Objective
To identify early factors associated with disease course in patients with juvenile idiopathic inflammatory myopathies (JIIM).
Methods
Univariable and multivariable multinomial logistic regression analyses were performed in a large JIIM registry (n=365), including demographics, early clinical features, serum muscle enzyme levels, myositis autoantibodies, environmental exposures, and immunogenetic polymorphisms.
Results
Multivariable associations with chronic or polycyclic courses compared to monocyclic included myositis-specific autoantibodies (multinomial odds ratio (M-OR) 4.2 and 2.8, respectively), myositis-associated autoantibodies (M-OR 4.8 and 3.5), and a documented infection within six months of illness onset (M-OR 2.5 and 4.7).
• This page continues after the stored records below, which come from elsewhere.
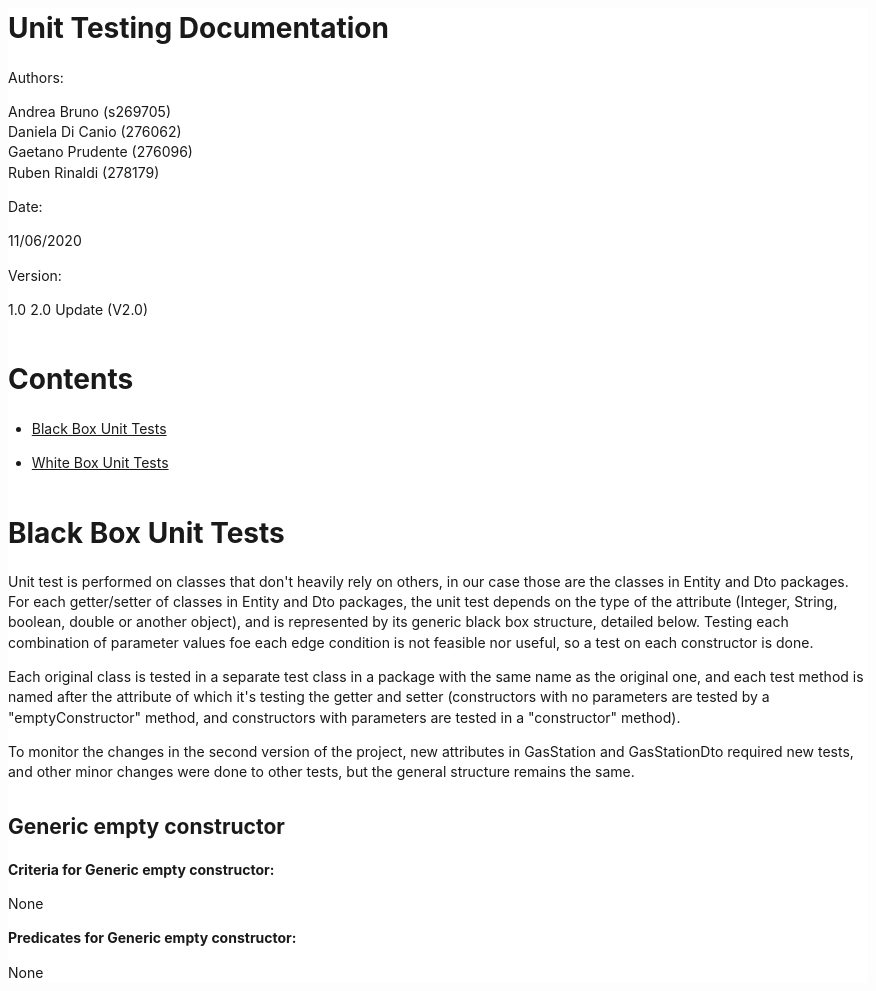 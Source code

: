 # Unit Testing Documentation

Authors:

Andrea Bruno (s269705)  
Daniela Di Canio (276062)  
Gaetano Prudente (276096)  
Ruben Rinaldi (278179)

Date:

11/06/2020

Version:

1.0
2.0 Update (V2.0)

# Contents

- [Black Box Unit Tests](#black-box-unit-tests)




- [White Box Unit Tests](#white-box-unit-tests)


# Black Box Unit Tests

Unit test is performed on classes that don't heavily rely on others, in our case those are the classes in Entity and Dto packages.
For each getter/setter of classes in Entity and Dto packages, the unit test depends on the type of the attribute (Integer, String, boolean, double or another object), and is represented by its generic black box structure, detailed below. Testing each combination of parameter values foe each edge condition is not feasible nor useful, so a test on each constructor is done.

Each original class is tested in a separate test class in a package with the same name as the original one, and each test method is named after the attribute of which it's testing the getter and setter (constructors with no parameters are tested by a "emptyConstructor" method, and constructors with parameters are tested in a "constructor" method).

To monitor the changes in the second version of the project, new attributes in GasStation and GasStationDto required new tests, and other minor changes were done to other tests, but the general structure remains the same.

 ## **Generic empty constructor**

**Criteria for Generic empty constructor:**
	
 None

**Predicates for Generic empty constructor:**

None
A higher overall clinical symptom score at diagnosis was associated with chronic or monocyclic courses compared to polycyclic. Furthermore, a severe illness onset was associated with chronic compared to monocyclic or polycyclic courses (M-OR 2.1 and 2.6), while anti-p155/140 autoantibodies were associated with chronic or polycyclic courses compared to monocyclic (M-OR 3.9 and 2.3). Additional univariable associations of chronic compared to monocyclic course included photosensitivity, “V-sign” or “Shawl-sign” rashes, and cuticular overgrowth (OR 2.2–3.2). The mean and highest ultraviolet index in the month before diagnosis were associated with a chronic compared to polycyclic course in boys (OR 1.3 and 1.5), while residing in the Northwest was less frequently associated with a chronic course (OR 0.2).
Conclusion
Myositis autoantibodies, in particular anti-p155/140, and a number of early clinical features and environmental exposures were associated with a chronic course in patients with JIIM. These findings suggest early factors can be identified that are associated with poorer outcomes in JIIM.